BTW, sent you a shout out on my latest post. Thanks!


2 David @ MBA briefs

Excellent post, and another good kick in the butt to get me to do something I’ve been neglecting/putting off. Something I did when I had to manage a federally funded program that was subject to property and financial audits was to take pictures of high value items and linked them to a spreadsheet with info about the items, model number/purchase price/purchase date/etc. Maybe a little anal to do in this instance but not a bad idea for insurance purposes. Anyway, it made the auditors happy 🙂


3 Ryan

David, I don’t think that’s overboard at all for an insurance inventory – especially if you have one of a kind items, heirlooms, antiques, or other items that are difficult or expensive to replace. I haven’t done an insurance inventory in a long time. It’s probably a great time to do it!


4 Don@MoneyReasons

I so need to do this! I’ve been slacking. Thanks for jogging my memory!!!


5 LeanLifeCoach

We’ve been doing this for the past 10 years. It’s amazing how complicated your life can really get. We just updated it over the holidays but after looking at your list I see you have some other great suggestions like contact info for family and friends.
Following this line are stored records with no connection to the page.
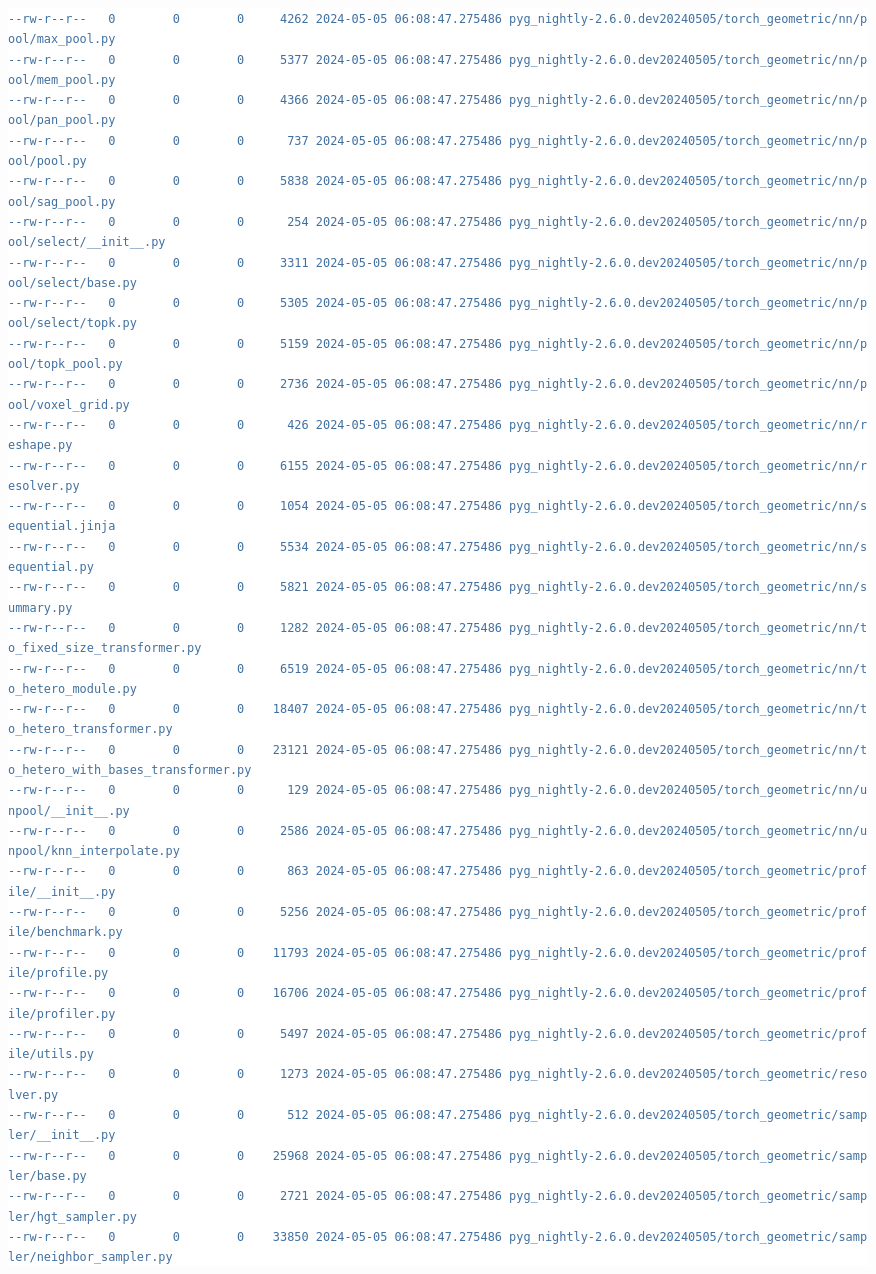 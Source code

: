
 ```diff
--rw-r--r--   0        0        0     4262 2024-05-05 06:08:47.275486 pyg_nightly-2.6.0.dev20240505/torch_geometric/nn/pool/max_pool.py
--rw-r--r--   0        0        0     5377 2024-05-05 06:08:47.275486 pyg_nightly-2.6.0.dev20240505/torch_geometric/nn/pool/mem_pool.py
--rw-r--r--   0        0        0     4366 2024-05-05 06:08:47.275486 pyg_nightly-2.6.0.dev20240505/torch_geometric/nn/pool/pan_pool.py
--rw-r--r--   0        0        0      737 2024-05-05 06:08:47.275486 pyg_nightly-2.6.0.dev20240505/torch_geometric/nn/pool/pool.py
--rw-r--r--   0        0        0     5838 2024-05-05 06:08:47.275486 pyg_nightly-2.6.0.dev20240505/torch_geometric/nn/pool/sag_pool.py
--rw-r--r--   0        0        0      254 2024-05-05 06:08:47.275486 pyg_nightly-2.6.0.dev20240505/torch_geometric/nn/pool/select/__init__.py
--rw-r--r--   0        0        0     3311 2024-05-05 06:08:47.275486 pyg_nightly-2.6.0.dev20240505/torch_geometric/nn/pool/select/base.py
--rw-r--r--   0        0        0     5305 2024-05-05 06:08:47.275486 pyg_nightly-2.6.0.dev20240505/torch_geometric/nn/pool/select/topk.py
--rw-r--r--   0        0        0     5159 2024-05-05 06:08:47.275486 pyg_nightly-2.6.0.dev20240505/torch_geometric/nn/pool/topk_pool.py
--rw-r--r--   0        0        0     2736 2024-05-05 06:08:47.275486 pyg_nightly-2.6.0.dev20240505/torch_geometric/nn/pool/voxel_grid.py
--rw-r--r--   0        0        0      426 2024-05-05 06:08:47.275486 pyg_nightly-2.6.0.dev20240505/torch_geometric/nn/reshape.py
--rw-r--r--   0        0        0     6155 2024-05-05 06:08:47.275486 pyg_nightly-2.6.0.dev20240505/torch_geometric/nn/resolver.py
--rw-r--r--   0        0        0     1054 2024-05-05 06:08:47.275486 pyg_nightly-2.6.0.dev20240505/torch_geometric/nn/sequential.jinja
--rw-r--r--   0        0        0     5534 2024-05-05 06:08:47.275486 pyg_nightly-2.6.0.dev20240505/torch_geometric/nn/sequential.py
--rw-r--r--   0        0        0     5821 2024-05-05 06:08:47.275486 pyg_nightly-2.6.0.dev20240505/torch_geometric/nn/summary.py
--rw-r--r--   0        0        0     1282 2024-05-05 06:08:47.275486 pyg_nightly-2.6.0.dev20240505/torch_geometric/nn/to_fixed_size_transformer.py
--rw-r--r--   0        0        0     6519 2024-05-05 06:08:47.275486 pyg_nightly-2.6.0.dev20240505/torch_geometric/nn/to_hetero_module.py
--rw-r--r--   0        0        0    18407 2024-05-05 06:08:47.275486 pyg_nightly-2.6.0.dev20240505/torch_geometric/nn/to_hetero_transformer.py
--rw-r--r--   0        0        0    23121 2024-05-05 06:08:47.275486 pyg_nightly-2.6.0.dev20240505/torch_geometric/nn/to_hetero_with_bases_transformer.py
--rw-r--r--   0        0        0      129 2024-05-05 06:08:47.275486 pyg_nightly-2.6.0.dev20240505/torch_geometric/nn/unpool/__init__.py
--rw-r--r--   0        0        0     2586 2024-05-05 06:08:47.275486 pyg_nightly-2.6.0.dev20240505/torch_geometric/nn/unpool/knn_interpolate.py
--rw-r--r--   0        0        0      863 2024-05-05 06:08:47.275486 pyg_nightly-2.6.0.dev20240505/torch_geometric/profile/__init__.py
--rw-r--r--   0        0        0     5256 2024-05-05 06:08:47.275486 pyg_nightly-2.6.0.dev20240505/torch_geometric/profile/benchmark.py
--rw-r--r--   0        0        0    11793 2024-05-05 06:08:47.275486 pyg_nightly-2.6.0.dev20240505/torch_geometric/profile/profile.py
--rw-r--r--   0        0        0    16706 2024-05-05 06:08:47.275486 pyg_nightly-2.6.0.dev20240505/torch_geometric/profile/profiler.py
--rw-r--r--   0        0        0     5497 2024-05-05 06:08:47.275486 pyg_nightly-2.6.0.dev20240505/torch_geometric/profile/utils.py
--rw-r--r--   0        0        0     1273 2024-05-05 06:08:47.275486 pyg_nightly-2.6.0.dev20240505/torch_geometric/resolver.py
--rw-r--r--   0        0        0      512 2024-05-05 06:08:47.275486 pyg_nightly-2.6.0.dev20240505/torch_geometric/sampler/__init__.py
--rw-r--r--   0        0        0    25968 2024-05-05 06:08:47.275486 pyg_nightly-2.6.0.dev20240505/torch_geometric/sampler/base.py
--rw-r--r--   0        0        0     2721 2024-05-05 06:08:47.275486 pyg_nightly-2.6.0.dev20240505/torch_geometric/sampler/hgt_sampler.py
--rw-r--r--   0        0        0    33850 2024-05-05 06:08:47.275486 pyg_nightly-2.6.0.dev20240505/torch_geometric/sampler/neighbor_sampler.py
```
You also trigger the thought for those active on the web to capture all your connections there, affiliate relationships, account numbers, etc…


6 Ryan

You should definitely do this if you have a business as well. Most small businesses are run in the minds of the owners and would suffer greatly should something happen to him/her. I need to create a continuation plan to show my wife what to do with my business should something happen to me.


7 David

Hey Ryan,

To start let me say that I really enjoy reading your blog. I am learning a lot, thank you.

I have a blog article request. I want to put a personal income statement and balance sheet together. I don’t really know how to do it properly, I’m also not sure if it is necessary – maybe it’s going a bit overboard. I would find an article similar to this one super helpful.
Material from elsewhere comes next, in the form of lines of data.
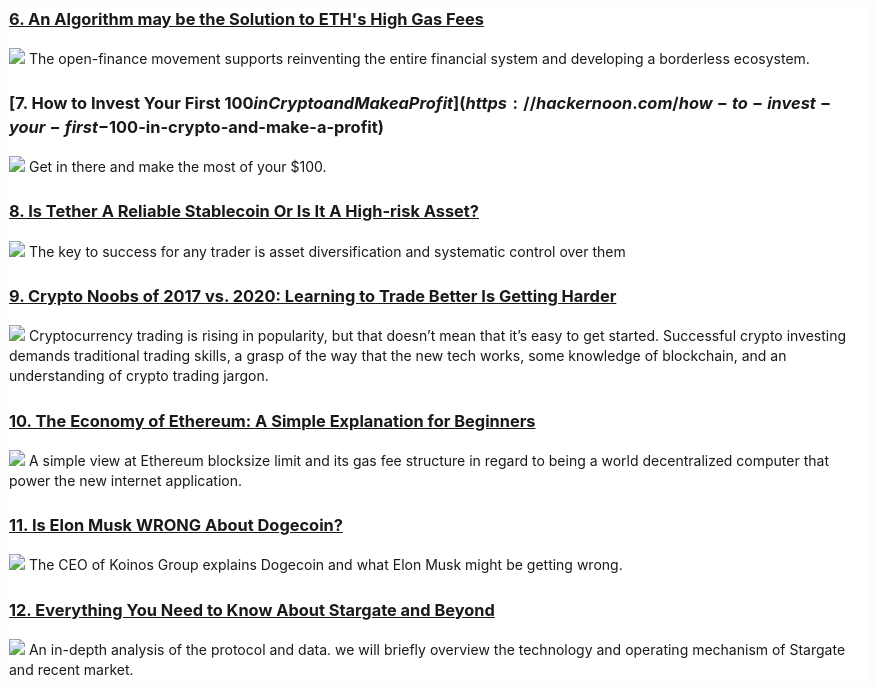 ### [6. An Algorithm may be the Solution to ETH's High Gas Fees](https://hackernoon.com/an-algorithm-may-be-the-solution-to-eths-high-gas-fees)
![](https://cdn.hackernoon.com/images/M6G22rxQzLTqx37eMqcSVG1Ybvj2-822e3oaz.jpeg)
The open-finance movement supports reinventing the entire financial system and developing a borderless ecosystem. 

### [7. How to Invest Your First $100 in Crypto and Make a Profit](https://hackernoon.com/how-to-invest-your-first-$100-in-crypto-and-make-a-profit)
![](https://cdn.hackernoon.com/images/M6G22rxQzLTqx37eMqcSVG1Ybvj2-7293w96.jpeg)
Get in there and make the most of your $100.

### [8. Is Tether A Reliable Stablecoin Or Is It A High-risk Asset? ](https://hackernoon.com/is-tether-a-reliable-stablecoin-or-is-it-a-high-risk-asset-b62f32mz)
![](https://cdn.hackernoon.com/images/hMY7XlkAizNZbnRvkVr08nHfSPF3-8i5j3353.jpeg)
The key to success for any trader is asset diversification and systematic control over them 

### [9. Crypto Noobs of 2017 vs. 2020: Learning to Trade Better Is Getting Harder](https://hackernoon.com/crypto-noobs-of-2017-vs-2020-learning-to-trade-better-is-getting-harder-sg1a3xd3)
![](https://firebasestorage.googleapis.com/v0/b/hackernoon-app.appspot.com/o/images%2FU29ANbennINYbQNf8yAG8TriTaY2-iad3ucg.jpeg?alt=media&token=6e3dc99c-ae86-457f-82ff-934186d3d99a)
Cryptocurrency trading is rising in popularity, but that doesn’t mean that it’s easy to get started. Successful crypto investing demands traditional trading skills, a grasp of the way that the new tech works, some knowledge of blockchain, and an understanding of crypto trading jargon.

### [10. The Economy of Ethereum: A Simple Explanation for Beginners](https://hackernoon.com/the-economy-of-ethereum-a-simple-explanation-for-beginners)
![](https://cdn.hackernoon.com/images/FAMWbYFqpbUIYybuviMJY32NEbH3-we23brs.jpeg)
A simple view at Ethereum blocksize limit and its gas fee structure in regard to being a world decentralized computer that power the new internet application.

### [11. Is Elon Musk WRONG About Dogecoin?](https://hackernoon.com/is-elon-musk-wrong-about-dogecoin-273333dh)
![](https://cdn.hackernoon.com/images/5Bjz78MORcPQx3lUTVedEHus0mG2-zr2y35s8.jpeg)
The CEO of Koinos Group explains Dogecoin and what Elon Musk might be getting wrong.

### [12. Everything You Need to Know About Stargate and Beyond](https://hackernoon.com/everything-you-need-to-know-about-stargate-and-beyond)
![](https://cdn.hackernoon.com/images/r2m8uJ77ALT4RuzXHRQWDBgmEr22-yga3lw1.jpeg)
An in-depth analysis of the protocol and data. we will briefly overview the technology and operating mechanism of Stargate and recent market.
Thanks very much, all the best.



8 Ryan

David, Check out Consumerism Commentary, which might feature what you are looking for. The blogger there, Flexo, puts out a monthly net worth statement. Example: Personal Balance Sheet, November 2009.
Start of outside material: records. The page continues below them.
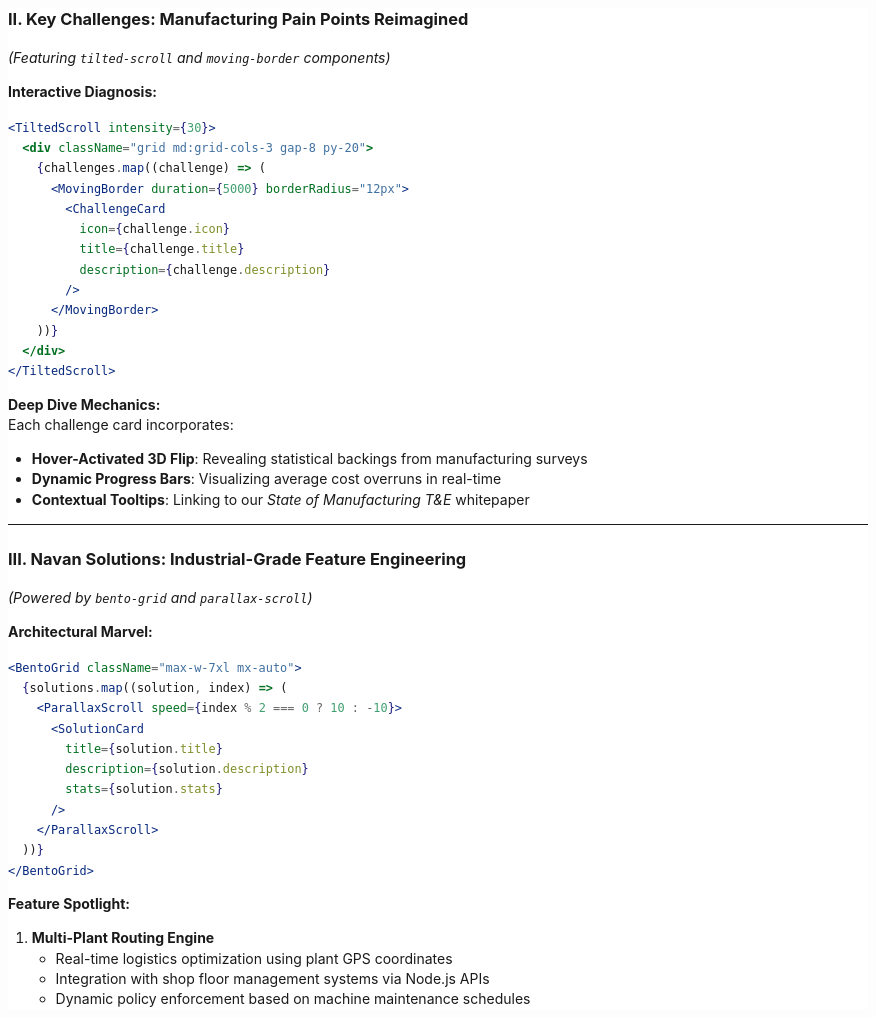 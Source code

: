 ### **II. Key Challenges: Manufacturing Pain Points Reimagined**  
*(Featuring `tilted-scroll` and `moving-border` components)*  

**Interactive Diagnosis:**  
```jsx
<TiltedScroll intensity={30}>
  <div className="grid md:grid-cols-3 gap-8 py-20">
    {challenges.map((challenge) => (
      <MovingBorder duration={5000} borderRadius="12px">
        <ChallengeCard 
          icon={challenge.icon}
          title={challenge.title}
          description={challenge.description}
        />
      </MovingBorder>
    ))}
  </div>
</TiltedScroll>
```  

**Deep Dive Mechanics:**  
Each challenge card incorporates:  
- **Hover-Activated 3D Flip**: Revealing statistical backings from manufacturing surveys  
- **Dynamic Progress Bars**: Visualizing average cost overruns in real-time  
- **Contextual Tooltips**: Linking to our *State of Manufacturing T&E* whitepaper  

---

### **III. Navan Solutions: Industrial-Grade Feature Engineering**  
*(Powered by `bento-grid` and `parallax-scroll`)*  

**Architectural Marvel:**  
```jsx
<BentoGrid className="max-w-7xl mx-auto">
  {solutions.map((solution, index) => (
    <ParallaxScroll speed={index % 2 === 0 ? 10 : -10}>
      <SolutionCard 
        title={solution.title}
        description={solution.description}
        stats={solution.stats}
      />
    </ParallaxScroll>
  ))}
</BentoGrid>
```  

**Feature Spotlight:**  
1. **Multi-Plant Routing Engine**  
   - Real-time logistics optimization using plant GPS coordinates  
   - Integration with shop floor management systems via Node.js APIs  
   - Dynamic policy enforcement based on machine maintenance schedules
He uses Quicken to create his reports.


9 Kathy

Hello Ryan,
I am in the process of doing just what you have laid out in your article. However, I am having trouble determining the best format. Any suggestions as to the best way to document all of this? Is there anyone who has created a program or spreadsheet that I can just “plug-in” my own info? I just don’t know where to begin!

Thanks ~ Kathy


10 Ryan

Kathy, I just used an Excel spreadsheet (you can also use or Google Docs for free alternatives). I create a heading for each type of account, account name, contact information and other pertinent data. Then I made a spreadsheet for each of the major topics: one for financial accounts (banks, investments, etc.), one for debts, contact info, home inventory, etc. It took a few hours, but I have a solid reference sheet for all my important info. There may be some pre-made solutions available for download, but I’m not aware of any.


11 Alicia

Hi Ryan,
Thank you so much for the info. I’m married to an accountant and he takes care of all of the financial “stuff” around here. I’ve been wondering about something like this to have as a just-in-case. I sat down today and worked up the spreadsheet (with all 6 worksheets that you suggested) then informed my hubby that he needs to plug in all the info.
I am also adding a worksheet for all of the email and newsletter accounts that we have signed up for with logins, etc.
Next on the to-do list is a household inventory. Any suggestions for a template?
Oh, I did find a free “Personal Finance Organizer” on, of all places. I still went the Excell route though.
Thanks again,


12 Ryan

Alicia, there are a lot of free templates and software programs available. I found this one on CNET: WYO Home Inventory. Here are more free templates: Home Inventory Software. I would try a few and see which one best meets your needs. (note: These are the links for Windows OS, there are Mac compatible programs as well – for example, WYO Home INventory has a Mac version: What You Own Home Inventory for Mac).